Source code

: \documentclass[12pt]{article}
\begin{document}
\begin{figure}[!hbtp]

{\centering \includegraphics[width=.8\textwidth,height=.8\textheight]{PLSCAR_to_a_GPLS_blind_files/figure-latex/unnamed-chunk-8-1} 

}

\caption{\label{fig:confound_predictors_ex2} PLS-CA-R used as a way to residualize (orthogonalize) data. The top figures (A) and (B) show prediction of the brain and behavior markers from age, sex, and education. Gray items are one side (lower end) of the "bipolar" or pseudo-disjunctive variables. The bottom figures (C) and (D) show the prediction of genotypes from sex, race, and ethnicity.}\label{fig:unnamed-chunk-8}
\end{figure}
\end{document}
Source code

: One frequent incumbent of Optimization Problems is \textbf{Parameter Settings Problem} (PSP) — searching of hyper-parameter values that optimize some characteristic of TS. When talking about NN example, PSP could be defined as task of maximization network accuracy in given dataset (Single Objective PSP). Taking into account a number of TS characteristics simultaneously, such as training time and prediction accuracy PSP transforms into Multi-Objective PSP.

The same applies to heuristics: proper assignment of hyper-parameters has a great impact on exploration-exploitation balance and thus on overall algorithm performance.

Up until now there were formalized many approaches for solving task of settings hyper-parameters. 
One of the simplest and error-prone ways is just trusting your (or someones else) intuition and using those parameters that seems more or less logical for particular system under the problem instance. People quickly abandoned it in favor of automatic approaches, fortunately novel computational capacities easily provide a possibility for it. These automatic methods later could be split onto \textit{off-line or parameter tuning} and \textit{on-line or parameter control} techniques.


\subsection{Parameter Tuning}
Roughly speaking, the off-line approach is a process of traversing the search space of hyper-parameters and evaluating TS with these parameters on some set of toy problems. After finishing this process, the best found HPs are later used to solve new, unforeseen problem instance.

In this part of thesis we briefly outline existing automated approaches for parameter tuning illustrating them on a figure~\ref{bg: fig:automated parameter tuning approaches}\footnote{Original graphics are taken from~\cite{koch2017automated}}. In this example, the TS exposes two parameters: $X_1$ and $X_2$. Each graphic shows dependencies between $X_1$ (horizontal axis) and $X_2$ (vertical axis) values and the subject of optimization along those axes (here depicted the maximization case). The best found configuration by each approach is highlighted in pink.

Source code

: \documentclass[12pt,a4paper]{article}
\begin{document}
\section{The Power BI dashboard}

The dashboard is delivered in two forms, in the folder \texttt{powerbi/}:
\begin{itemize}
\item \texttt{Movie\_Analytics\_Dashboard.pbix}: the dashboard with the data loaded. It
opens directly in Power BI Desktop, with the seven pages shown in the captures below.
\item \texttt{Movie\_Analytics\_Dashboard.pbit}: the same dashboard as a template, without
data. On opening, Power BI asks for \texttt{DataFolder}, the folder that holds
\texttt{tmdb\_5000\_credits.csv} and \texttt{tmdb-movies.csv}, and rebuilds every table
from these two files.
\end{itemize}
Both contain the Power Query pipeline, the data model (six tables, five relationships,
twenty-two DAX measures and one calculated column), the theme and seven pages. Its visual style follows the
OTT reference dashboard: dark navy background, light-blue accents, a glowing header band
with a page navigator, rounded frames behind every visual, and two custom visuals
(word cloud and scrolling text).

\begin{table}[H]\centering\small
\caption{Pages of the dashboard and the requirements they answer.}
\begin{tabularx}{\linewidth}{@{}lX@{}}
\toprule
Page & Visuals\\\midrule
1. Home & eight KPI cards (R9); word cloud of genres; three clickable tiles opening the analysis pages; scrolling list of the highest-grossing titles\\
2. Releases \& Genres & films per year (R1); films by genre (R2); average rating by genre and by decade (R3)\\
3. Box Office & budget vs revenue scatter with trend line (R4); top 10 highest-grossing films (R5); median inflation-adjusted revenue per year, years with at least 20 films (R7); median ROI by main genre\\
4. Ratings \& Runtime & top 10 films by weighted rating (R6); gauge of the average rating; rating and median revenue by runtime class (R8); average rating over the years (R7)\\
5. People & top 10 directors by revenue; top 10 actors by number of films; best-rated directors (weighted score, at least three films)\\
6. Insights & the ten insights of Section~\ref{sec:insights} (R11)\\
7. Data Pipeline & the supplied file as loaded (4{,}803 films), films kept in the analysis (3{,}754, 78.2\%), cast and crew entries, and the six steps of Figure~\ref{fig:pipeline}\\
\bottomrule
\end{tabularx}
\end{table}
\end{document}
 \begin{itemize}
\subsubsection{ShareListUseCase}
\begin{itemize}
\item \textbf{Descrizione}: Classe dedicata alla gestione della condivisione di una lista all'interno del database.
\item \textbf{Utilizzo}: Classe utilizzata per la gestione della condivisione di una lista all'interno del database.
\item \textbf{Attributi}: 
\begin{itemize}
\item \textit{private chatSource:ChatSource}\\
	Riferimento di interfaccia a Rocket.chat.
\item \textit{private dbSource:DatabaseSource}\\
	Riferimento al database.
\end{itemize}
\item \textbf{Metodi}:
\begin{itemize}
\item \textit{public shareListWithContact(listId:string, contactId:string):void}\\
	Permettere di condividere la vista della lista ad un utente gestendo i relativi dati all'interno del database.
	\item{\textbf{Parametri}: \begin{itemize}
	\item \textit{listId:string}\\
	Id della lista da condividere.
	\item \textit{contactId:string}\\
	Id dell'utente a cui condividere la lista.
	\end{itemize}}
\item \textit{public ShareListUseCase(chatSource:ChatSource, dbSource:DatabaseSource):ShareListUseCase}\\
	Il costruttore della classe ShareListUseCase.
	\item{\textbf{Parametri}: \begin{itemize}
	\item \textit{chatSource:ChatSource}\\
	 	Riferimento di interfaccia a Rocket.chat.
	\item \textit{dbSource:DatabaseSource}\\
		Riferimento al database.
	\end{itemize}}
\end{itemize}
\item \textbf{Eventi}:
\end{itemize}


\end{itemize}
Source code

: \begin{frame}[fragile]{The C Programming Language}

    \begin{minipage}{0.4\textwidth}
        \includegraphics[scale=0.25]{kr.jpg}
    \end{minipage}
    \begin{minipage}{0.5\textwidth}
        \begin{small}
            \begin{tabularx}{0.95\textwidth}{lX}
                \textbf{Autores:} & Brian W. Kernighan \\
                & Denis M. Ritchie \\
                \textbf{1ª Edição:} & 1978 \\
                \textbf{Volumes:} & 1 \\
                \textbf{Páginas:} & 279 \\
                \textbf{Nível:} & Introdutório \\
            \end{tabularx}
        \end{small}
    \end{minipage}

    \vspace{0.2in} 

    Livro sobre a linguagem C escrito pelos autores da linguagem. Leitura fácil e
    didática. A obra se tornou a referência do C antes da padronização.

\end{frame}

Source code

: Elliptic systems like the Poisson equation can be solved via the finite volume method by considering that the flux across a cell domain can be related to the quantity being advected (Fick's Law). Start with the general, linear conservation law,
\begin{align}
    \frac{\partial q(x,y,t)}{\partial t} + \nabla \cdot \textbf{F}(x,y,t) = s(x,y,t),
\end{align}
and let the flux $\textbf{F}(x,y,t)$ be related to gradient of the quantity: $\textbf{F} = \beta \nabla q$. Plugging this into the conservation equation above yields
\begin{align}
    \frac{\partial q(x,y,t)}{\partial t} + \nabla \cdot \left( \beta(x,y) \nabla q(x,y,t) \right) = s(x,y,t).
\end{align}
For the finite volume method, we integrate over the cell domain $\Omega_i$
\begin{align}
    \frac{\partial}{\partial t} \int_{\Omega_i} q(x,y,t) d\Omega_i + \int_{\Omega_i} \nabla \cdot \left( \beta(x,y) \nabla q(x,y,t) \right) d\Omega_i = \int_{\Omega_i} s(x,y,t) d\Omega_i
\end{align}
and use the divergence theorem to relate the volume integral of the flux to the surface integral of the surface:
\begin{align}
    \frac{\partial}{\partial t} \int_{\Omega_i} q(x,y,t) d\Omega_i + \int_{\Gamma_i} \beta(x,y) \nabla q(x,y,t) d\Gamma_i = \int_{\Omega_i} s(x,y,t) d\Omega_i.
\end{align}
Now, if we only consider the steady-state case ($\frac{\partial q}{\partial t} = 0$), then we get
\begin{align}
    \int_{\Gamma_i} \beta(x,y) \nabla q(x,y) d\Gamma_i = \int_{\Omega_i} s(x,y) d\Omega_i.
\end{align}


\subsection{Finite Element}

* **Problem details**: Your answer is a single number: the count of lines in the records holding the string "gestione".

* **Solution to this exercise**: 2